Nell’età dell’informatizzazione avanzata, la quotidianità ha subito un’accelerazione senza precedenti. Lo smartphone è divenuto, ortopedicamente, estensione del nostro braccio e succursale della nostra memoria. Viceversa, la nostra capacità di apprendere, non ha migliorato la sua performance di pari passo, tanto che, essa, non è in grado di assorbire tutti gli stimoli cui è sottoposta.

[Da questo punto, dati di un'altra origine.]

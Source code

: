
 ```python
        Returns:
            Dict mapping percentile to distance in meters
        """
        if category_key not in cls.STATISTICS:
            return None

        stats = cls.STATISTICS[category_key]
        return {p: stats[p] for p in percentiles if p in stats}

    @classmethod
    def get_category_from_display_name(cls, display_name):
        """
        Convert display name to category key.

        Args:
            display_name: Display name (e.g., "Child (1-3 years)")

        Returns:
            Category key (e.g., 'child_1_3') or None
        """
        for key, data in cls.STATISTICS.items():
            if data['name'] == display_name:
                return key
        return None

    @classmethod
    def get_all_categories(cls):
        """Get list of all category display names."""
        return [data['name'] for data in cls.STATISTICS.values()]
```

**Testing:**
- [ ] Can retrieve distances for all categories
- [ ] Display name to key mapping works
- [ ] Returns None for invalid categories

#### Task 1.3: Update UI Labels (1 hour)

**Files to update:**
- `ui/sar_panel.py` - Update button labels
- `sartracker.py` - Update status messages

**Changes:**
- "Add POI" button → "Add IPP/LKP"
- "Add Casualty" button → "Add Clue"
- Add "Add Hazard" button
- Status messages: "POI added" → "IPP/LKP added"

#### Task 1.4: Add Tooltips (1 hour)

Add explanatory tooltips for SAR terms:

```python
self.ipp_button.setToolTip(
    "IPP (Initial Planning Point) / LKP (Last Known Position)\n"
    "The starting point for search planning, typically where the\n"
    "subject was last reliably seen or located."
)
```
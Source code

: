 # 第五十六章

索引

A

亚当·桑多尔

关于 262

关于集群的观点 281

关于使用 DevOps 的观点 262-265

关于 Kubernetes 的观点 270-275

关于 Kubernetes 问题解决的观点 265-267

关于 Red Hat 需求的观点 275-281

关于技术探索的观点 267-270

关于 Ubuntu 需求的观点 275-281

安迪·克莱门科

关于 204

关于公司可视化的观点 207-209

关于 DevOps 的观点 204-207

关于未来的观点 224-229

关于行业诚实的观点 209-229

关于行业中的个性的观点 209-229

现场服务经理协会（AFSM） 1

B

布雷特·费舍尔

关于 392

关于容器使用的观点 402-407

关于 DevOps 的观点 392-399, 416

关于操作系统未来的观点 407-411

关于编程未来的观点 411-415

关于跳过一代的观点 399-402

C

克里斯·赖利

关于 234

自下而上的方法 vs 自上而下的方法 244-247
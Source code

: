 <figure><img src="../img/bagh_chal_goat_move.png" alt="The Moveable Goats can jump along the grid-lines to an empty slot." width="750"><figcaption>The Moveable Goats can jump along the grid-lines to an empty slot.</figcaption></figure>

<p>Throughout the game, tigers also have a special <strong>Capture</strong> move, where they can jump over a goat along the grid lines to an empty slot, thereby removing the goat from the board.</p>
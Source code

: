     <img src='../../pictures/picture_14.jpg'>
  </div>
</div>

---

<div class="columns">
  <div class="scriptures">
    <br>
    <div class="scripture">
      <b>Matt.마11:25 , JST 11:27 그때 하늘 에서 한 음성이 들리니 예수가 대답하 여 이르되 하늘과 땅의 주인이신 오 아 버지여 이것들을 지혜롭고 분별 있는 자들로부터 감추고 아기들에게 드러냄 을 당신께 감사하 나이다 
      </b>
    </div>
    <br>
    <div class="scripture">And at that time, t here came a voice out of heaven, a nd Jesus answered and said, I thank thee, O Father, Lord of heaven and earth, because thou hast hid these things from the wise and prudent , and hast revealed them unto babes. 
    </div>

L’intelligenza umana si caratterizza per essere razionale, diversamente si è computer, intelligenza artificiale o machine learning. L’attributo della razionalità non è innato ma si acquisisce con l’esperienza, il bambino avvicina la mano al fuoco per poi comprenderne la pericolosità; questo significa che il sapere necessita della pazienza e del tempo per sedimentarsi e farsi patrimonio individuale. Anche la lingua lo dimostra. La parola leggere deriva dal latino lègere, a sua volta mutuato dal greco λέγω (lègo), raccogliere: quando si legge, ma lo si fa davvero, con fatica e pazienza, di fatto studiamo, apprendiamo, quindi, in ultima analisi, raccogliamo conoscenze. Alla stregua di un frutto che matura su un ramo così, grazie al tempo, l’essere umano impara.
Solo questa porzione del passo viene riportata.